• _TASK ITEM_:
Your task is to retype, exactly and with nothing else, every line from the one containing "<h3> Inbox : </h3>" to the end of the listing.

• _DATA FOR PROCESSING_:
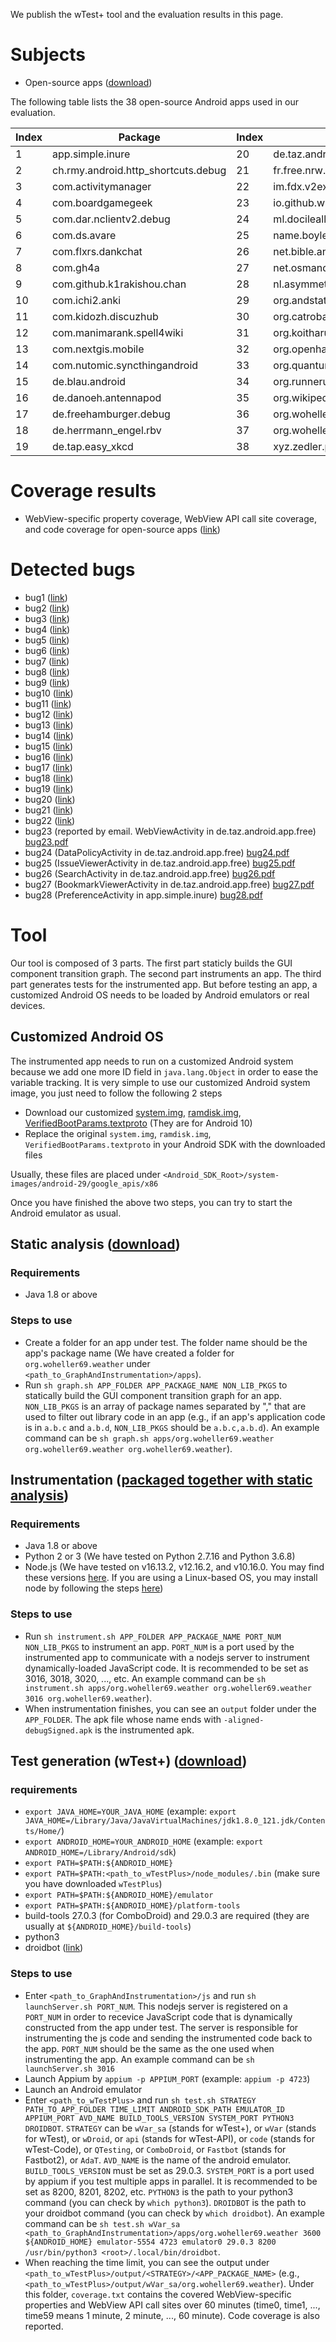 We publish the wTest+ tool and the evaluation results in this page.

# Subjects 
* Open-source apps ([download](https://drive.google.com/file/d/1B2DPTC9pF6KmcTuEWSgI1ctONDHzmXO-/view?usp=sharing))

The following table lists the 38 open-source Android apps used in our evaluation.

| Index | Package | Index | Package |
| --- | --- | --- | --- | 
| 1 | app.simple.inure | 20 | de.taz.android.app.free |
| 2 | ch.rmy.android.http_shortcuts.debug | 21 | fr.free.nrw.commons |
| 3 | com.activitymanager | 22 | im.fdx.v2ex.debug |
| 4 | com.boardgamegeek | 23 | io.github.wulkanowy |
| 5 | com.dar.nclientv2.debug | 24 | ml.docilealligator.infinityforreddit |
| 6 | com.ds.avare | 25 | name.boyle.chris.sgtpuzzles |
| 7 | com.flxrs.dankchat | 26 | net.bible.android.activity |
| 8 | com.gh4a | 27 | net.osmand.plus |
| 9 | com.github.k1rakishou.chan | 28 | nl.asymmetrics.droidshows |
| 10 | com.ichi2.anki | 29 | org.andstatus.app |
| 11 | com.kidozh.discuzhub | 30 | org.catrobat.paintroid |
| 12 | com.manimarank.spell4wiki | 31 | org.koitharu.kotatsu |
| 13 | com.nextgis.mobile | 32 | org.openhab.habdroid |
| 14 | com.nutomic.syncthingandroid | 33 | org.quantumbadger.redreader |
| 15 | de.blau.android | 34 | org.runnerup.free |
| 16 | de.danoeh.antennapod | 35 | org.wikipedia.alpha |
| 17 | de.freehamburger.debug | 36 | org.woheller69.omweather |
| 18 | de.herrmann_engel.rbv | 37 | org.woheller69.weather |
| 19 | de.tap.easy_xkcd | 38 | xyz.zedler.patrick.grocy |

# Coverage results
* WebView-specific property coverage, WebView API call site coverage, and code coverage for open-source apps ([link](https://docs.google.com/spreadsheets/d/1o6YrTSbTqygDV3v0rRdAf3w3tMDGeQxi8BbG1HWhiEY/edit?usp=sharing))

# Detected bugs

* bug1 ([link](https://github.com/flex3r/DankChat/issues/238))
* bug2 ([link](https://github.com/woheller69/omweather/issues/49))
* bug3 ([link](https://github.com/woheller69/omweather/issues/50))
* bug4 ([link](https://github.com/Docile-Alligator/Infinity-For-Reddit/issues/1368))
* bug5 ([link](https://github.com/ccomeaux/boardgamegeek4android/issues/181))
* bug6 ([link](https://github.com/andstatus/andstatus/issues/551))
* bug7 ([link](https://github.com/andstatus/andstatus/issues/552))
* bug8 ([link](https://github.com/chrisboyle/sgtpuzzles/issues/626))
* bug9 ([link](https://github.com/kidozh/DiscuzHub/issues/46))
* bug10 ([link](https://github.com/kidozh/DiscuzHub/issues/47))
* bug11 ([link](https://github.com/kidozh/DiscuzHub/issues/48))
* bug12 ([link](https://github.com/kidozh/DiscuzHub/issues/46))
* bug13 ([link](https://github.com/ankidroid/Anki-Android/issues/13230))
* bug14 ([link](https://github.com/Hamza417/Inure/issues/245))
* bug15 ([link](https://github.com/fan123199/v2ex-simple/issues/16))
* bug16 ([link](https://jira.catrob.at/browse/PAINTROID-695))
* bug17 ([link](https://github.com/openhab/openhab-android/issues/2845))
* bug18 ([link](https://github.com/Dar9586/NClientV2/issues/548))
* bug19 ([link](https://github.com/Dar9586/NClientV2/issues/548))
* bug20 ([link](https://github.com/woheller69/weather/issues/81))
* bug21 ([link](https://github.com/woheller69/weather/issues/82))
* bug22 ([link](https://github.com/jonasoreland/runnerup/issues/1094))
* bug23 (reported by email. WebViewActivity in de.taz.android.app.free) [bug23.pdf](https://github.com/RichardHoOoOo/wTestPlus/files/13951192/bug23.pdf)
* bug24 (DataPolicyActivity in de.taz.android.app.free) [bug24.pdf](https://github.com/RichardHoOoOo/wTestPlus/files/13950976/bug24.pdf)
* bug25 (IssueViewerActivity in de.taz.android.app.free) [bug25.pdf](https://github.com/RichardHoOoOo/wTestPlus/files/13951427/bug25.pdf)
* bug26 (SearchActivity in de.taz.android.app.free) [bug26.pdf](https://github.com/RichardHoOoOo/wTestPlus/files/13951486/bug26.pdf)
* bug27 (BookmarkViewerActivity in de.taz.android.app.free) [bug27.pdf](https://github.com/RichardHoOoOo/wTestPlus/files/13951593/bug27.pdf)
* bug28 (PreferenceActivity in app.simple.inure) [bug28.pdf](https://github.com/RichardHoOoOo/wTestPlus/files/13951746/bug28.pdf)

# Tool
Our tool is composed of 3 parts. The first part staticly builds the GUI component transition graph. The second part instruments an app. The third part generates tests for the instrumented app. But before testing an app, a customized Android OS needs to be loaded by Android emulators or real devices.

## Customized Android OS
The instrumented app needs to run on a customized Android system because we add one more ID field in `java.lang.Object` in order to ease the variable tracking. It is very simple to use our customized Android system image, you just need to follow the following 2 steps
* Download our customized [system.img](https://drive.google.com/file/d/1K4_3TDcAYvzyoeVxSDTUEd3SFQxGDwk9/view?usp=share_link), [ramdisk.img](https://drive.google.com/file/d/1AbVckf1BeDMSNUppyyjhZj-IqUh4OhrW/view?usp=share_link), [VerifiedBootParams.textproto](https://drive.google.com/file/d/1PSJi8xJnUG6SRXpV3K--xg9ZoPCnoL41/view?usp=share_link) (They are for Android 10)
* Replace the original `system.img`, `ramdisk.img`, `VerifiedBootParams.textproto` in your Android SDK with the downloaded files

Usually, these files are placed under `<Android_SDK_Root>/system-images/android-29/google_apis/x86`

Once you have finished the above two steps, you can try to start the Android emulator as usual.

## Static analysis ([download](https://drive.google.com/file/d/1x9QGjp0gQvC6H5cZcJdeum9eWtf9ff6u/view?usp=sharing))
### Requirements
* Java 1.8 or above
### Steps to use
* Create a folder for an app under test. The folder name should be the app's package name (We have created a folder for `org.woheller69.weather` under `<path_to_GraphAndInstrumentation>/apps`).
* Run `sh graph.sh APP_FOLDER APP_PACKAGE_NAME NON_LIB_PKGS` to statically build the GUI component transition graph for an app. `NON_LIB_PKGS` is an array of package names separated by "," that are used to filter out library code in an app (e.g., if an app's application code is in `a.b.c` and `a.b.d`, `NON_LIB_PKGS` should be `a.b.c,a.b.d`). An example command can be `sh graph.sh apps/org.woheller69.weather org.woheller69.weather org.woheller69.weather`).


## Instrumentation ([packaged together with static analysis]())
### Requirements
* Java 1.8 or above
* Python 2 or 3 (We have tested on Python 2.7.16 and Python 3.6.8)
* Node.js (We have tested on v16.13.2, v12.16.2, and v10.16.0. You may find these versions [here](https://nodejs.org/en/download/releases/). If you are using a Linux-based OS, you may install node by following the steps [here](https://www.digizol.com/2017/08/nodejs-install-no-root-sudo-permission-linux-centos.html))

### Steps to use
* Run `sh instrument.sh APP_FOLDER APP_PACKAGE_NAME PORT_NUM NON_LIB_PKGS` to instrument an app. `PORT_NUM` is a port used by the instrumented app to communicate with a nodejs server to instrument dynamically-loaded JavaScript code. It is recommended to be set as 3016, 3018, 3020, ..., etc. An example command can be `sh instrument.sh apps/org.woheller69.weather org.woheller69.weather 3016 org.woheller69.weather`).
* When instrumentation finishes, you can see an `output` folder under the `APP_FOLDER`. The apk file whose name ends with `-aligned-debugSigned.apk` is the instrumented apk.

## Test generation (wTest+) ([download]())
### requirements
* `export JAVA_HOME=YOUR_JAVA_HOME` (example: `export JAVA_HOME=/Library/Java/JavaVirtualMachines/jdk1.8.0_121.jdk/Contents/Home/`)
* `export ANDROID_HOME=YOUR_ANDROID_HOME` (example: `export ANDROID_HOME=/Library/Android/sdk`)
* `export PATH=$PATH:${ANDROID_HOME}`
* `export PATH=$PATH:<path_to_wTestPlus>/node_modules/.bin` (make sure you have downloaded `wTestPlus`)
* `export PATH=$PATH:${ANDROID_HOME}/emulator`
* `export PATH=$PATH:${ANDROID_HOME}/platform-tools`
* build-tools 27.0.3 (for ComboDroid) and 29.0.3 are required (they are usually at `${ANDROID_HOME}/build-tools`)
* python3
* droidbot ([link](https://github.com/honeynet/droidbot))

### Steps to use
* Enter `<path_to_GraphAndInstrumentation>/js` and run `sh launchServer.sh PORT_NUM`. This nodejs server is registered on a `PORT_NUM` in order to recevice JavaScript code that is dynamically constructed from the app under test. The server is responsible for instrumenting the js code and sending the instrumented code back to the app. `PORT_NUM` should be the same as the one used when instrumenting the app. An example command can be `sh launchServer.sh 3016`
* Launch Appium by `appium -p APPIUM_PORT` (example: `appium -p 4723`)
* Launch an Android emulator
* Enter `<path_to_wTestPlus>` and run `sh test.sh STRATEGY PATH_TO_APP_FOLDER TIME_LIMIT ANDROID_SDK_PATH EMULATOR_ID APPIUM_PORT AVD_NAME BUILD_TOOLS_VERSION SYSTEM_PORT PYTHON3 DROIDBOT`. `STRATEGY` can be `wVar_sa` (stands for wTest+), or `wVar` (stands for wTest), or `wDroid`, or `api` (stands for wTest-API), or `code` (stands for wTest-Code), or `QTesting`, or `ComboDroid`, or `Fastbot` (stands for Fastbot2), or `AdaT`. `AVD_NAME` is the name of the android emulator. `BUILD_TOOLS_VERSION` must be set as 29.0.3. `SYSTEM_PORT` is a port used by appium if you test multiple apps in parallel. It is recommended to be set as 8200, 8201, 8202, etc. `PYTHON3` is the path to your python3 command (you can check by `which python3`). `DROIDBOT` is the path to your droidbot command (you can check by `which droidbot`). An example command can be 
`sh test.sh wVar_sa <path_to_GraphAndInstrumentation>/apps/org.woheller69.weather 3600 ${ANDROID_HOME} emulator-5554 4723 emulator0 29.0.3 8200 /usr/bin/python3 <root>/.local/bin/droidbot`.
* When reaching the time limit, you can see the output under `<path_to_wTestPlus>/output/<STRATEGY>/<APP_PACKAGE_NAME>` (e.g., `<path_to_wTestPlus>/output/wVar_sa/org.woheller69.weather`). Under this folder, `coverage.txt` contains the covered WebView-specific properties and WebView API call sites over 60 minutes (time0, time1, ..., time59 means 1 minute, 2 minute, ..., 60 minute). Code coverage is also reported.
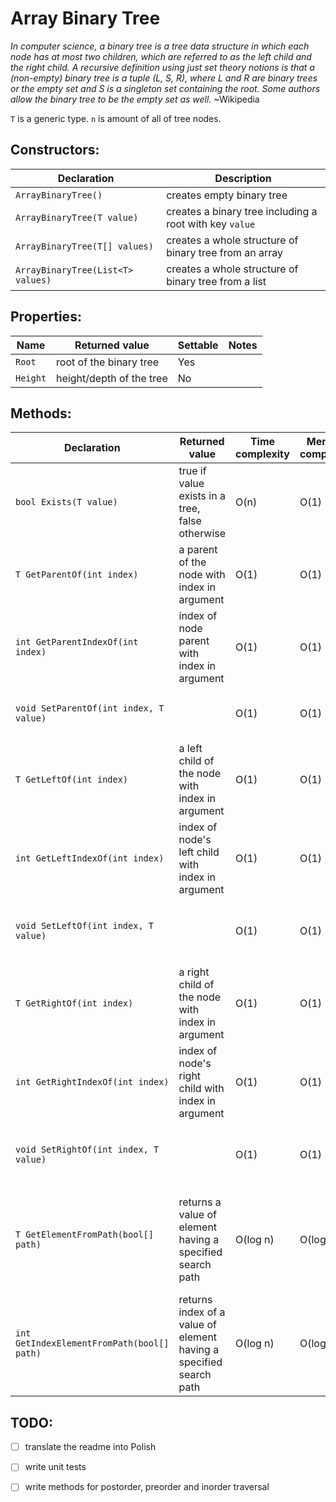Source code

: # Array Binary Tree

*In computer science, a binary tree is a tree data structure in which each node has at most two children, which are referred to as the left child and the right child. A recursive definition using just set theory notions is that a (non-empty) binary tree is a tuple (L, S, R), where L and R are binary trees or the empty set and S is a singleton set containing the root. Some authors allow the binary tree to be the empty set as well.* ~Wikipedia

`T` is a generic type. `n` is amount of all of tree nodes.

## Constructors:
Declaration | Description
------------|------------
`ArrayBinaryTree()` | creates empty binary tree
`ArrayBinaryTree(T value)` | creates a binary tree including a root with key `value`
`ArrayBinaryTree(T[] values)`| creates a whole structure of binary tree from an array
`ArrayBinaryTree(List<T> values) `| creates a whole structure of binary tree from a list

## Properties:
Name | Returned value | Settable | Notes
-----|----------------|----------|------
`Root` | root of the binary tree | Yes |
`Height` | height/depth of the tree | No |

## Methods:

Declaration | Returned value | Time complexity | Memory complexity | Notes
------------|----------------|-----------------|-------------------|------
`bool Exists(T value)` | true if value exists in a tree, false otherwise | O(n) | O(1)|
`T GetParentOf(int index)` | a parent of the node with index in argument | O(1) | O(1)|
`int GetParentIndexOf(int index)` | index of node parent with index in argument | O(1) | O(1)|
`void SetParentOf(int index, T value)` | | O(1) | O(1) | resizes a tree array, sets parent value
`T GetLeftOf(int index)` | a left child of the node with index in argument | O(1) | O(1)|
`int GetLeftIndexOf(int index)` | index of node's left child with index in argument | O(1) | O(1)|
`void SetLeftOf(int index, T value)` | | O(1) | O(1) | resizes a tree array, set node's left child value
`T GetRightOf(int index)` | a right child of the node with index in argument | O(1) | O(1)|
`int GetRightIndexOf(int index)` | index of node's right child with index in argument | O(1) | O(1)|
`void SetRightOf(int index, T value)` | | O(1) | O(1) | resizes a tree array, set node's right child value
`T GetElementFromPath(bool[] path)` | returns a value of element having a specified search path | O(log n) | O(log n) | a path is array of booleans representing left-right decisions - left is false, right is true
`int GetIndexElementFromPath(bool[] path)` | returns index of a value of element having a specified search path | O(log n) | O(log n) | a path is array of booleans representing left-right decisions - left is false, right is true


## TODO:
- [ ] translate the readme into Polish
- [ ] write unit tests
- [ ] write methods for postorder, preorder and inorder traversal

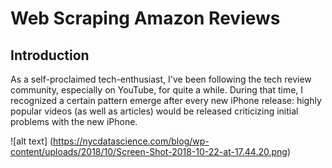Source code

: # Web Scraping Amazon Reviews

## Introduction

As a self-proclaimed tech-enthusiast, I've been following the tech review community, especially on YouTube, for quite a while. During that time, I recognized a certain pattern emerge after every new iPhone release: highly popular videos (as well as articles) would be released criticizing initial problems with the new iPhone.

![alt text] (https://nycdatascience.com/blog/wp-content/uploads/2018/10/Screen-Shot-2018-10-22-at-17.44.20.png)
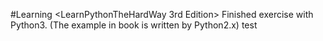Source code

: #Learning \<LearnPythonTheHardWay 3rd Edition\>
Finished exercise with Python3. (The example in book is written by Python2.x)
test
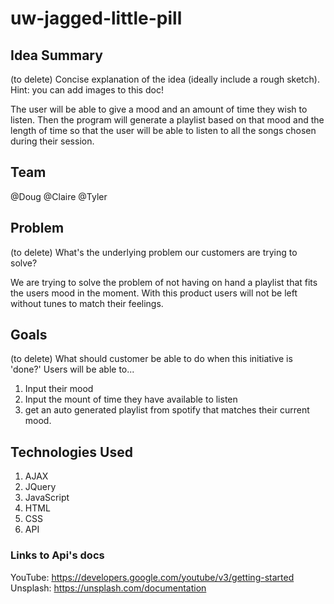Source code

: # uw-jagged-little-pill

## Idea Summary

(to delete) Concise explanation of the idea (ideally include a rough sketch). Hint: you can add images to this doc!

The user will be able to give a mood and an amount of time they wish to listen. Then the program will generate a playlist based on that mood and the length of time so that the user will be able to listen to all the songs chosen during their session.

## Team

@Doug @Claire @Tyler

## Problem

(to delete) What's the underlying problem our customers are trying to solve?

We are trying to solve the problem of not having on hand a playlist that fits the users mood in the moment. With this product users will not be left without tunes to match their feelings.

## Goals

(to delete) What should customer be able to do when this initiative is 'done?'
Users will be able to...

1. Input their mood
2. Input the mount of time they have available to listen
3. get an auto generated playlist from spotify that matches their current mood.

## Technologies Used

1. AJAX
2. JQuery
3. JavaScript
4. HTML
5. CSS
6. API

### Links to Api's docs

YouTube: https://developers.google.com/youtube/v3/getting-started
Unsplash: https://unsplash.com/documentation
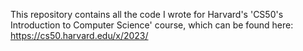 This repository contains all the code I wrote for Harvard's 'CS50's Introduction to Computer Science' course, which can be found here: https://cs50.harvard.edu/x/2023/
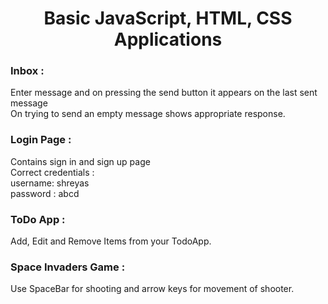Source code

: 
<h1> <center>Basic JavaScript, HTML, CSS Applications</center></h1> 
<h3> Inbox : </h3>
Enter message and on pressing the send button it appears on the last sent message<br />
On trying to send an empty message shows appropriate response.<br />

<h3> Login Page : </h3> 
Contains sign in and sign up page<br />
Correct credentials : <br />
username: shreyas<br />
password : abcd<br />

<h3>ToDo App : </h3> 
Add, Edit and Remove Items from your TodoApp.<br />

<h3>Space Invaders Game : </h3>
Use SpaceBar for shooting and arrow keys for movement of shooter.<br />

• _EXERCISE ANSWER_:
<h3> Inbox : </h3>
Enter message and on pressing the send button it appears on the last sent message<br />
On trying to send an empty message shows appropriate response.<br />

<h3> Login Page : </h3> 
Contains sign in and sign up page<br />
Correct credentials : <br />
username: shreyas<br />
password : abcd<br />

<h3>ToDo App : </h3> 
Add, Edit and Remove Items from your TodoApp.<br />

<h3>Space Invaders Game : </h3>
Use SpaceBar for shooting and arrow keys for movement of shooter.<br />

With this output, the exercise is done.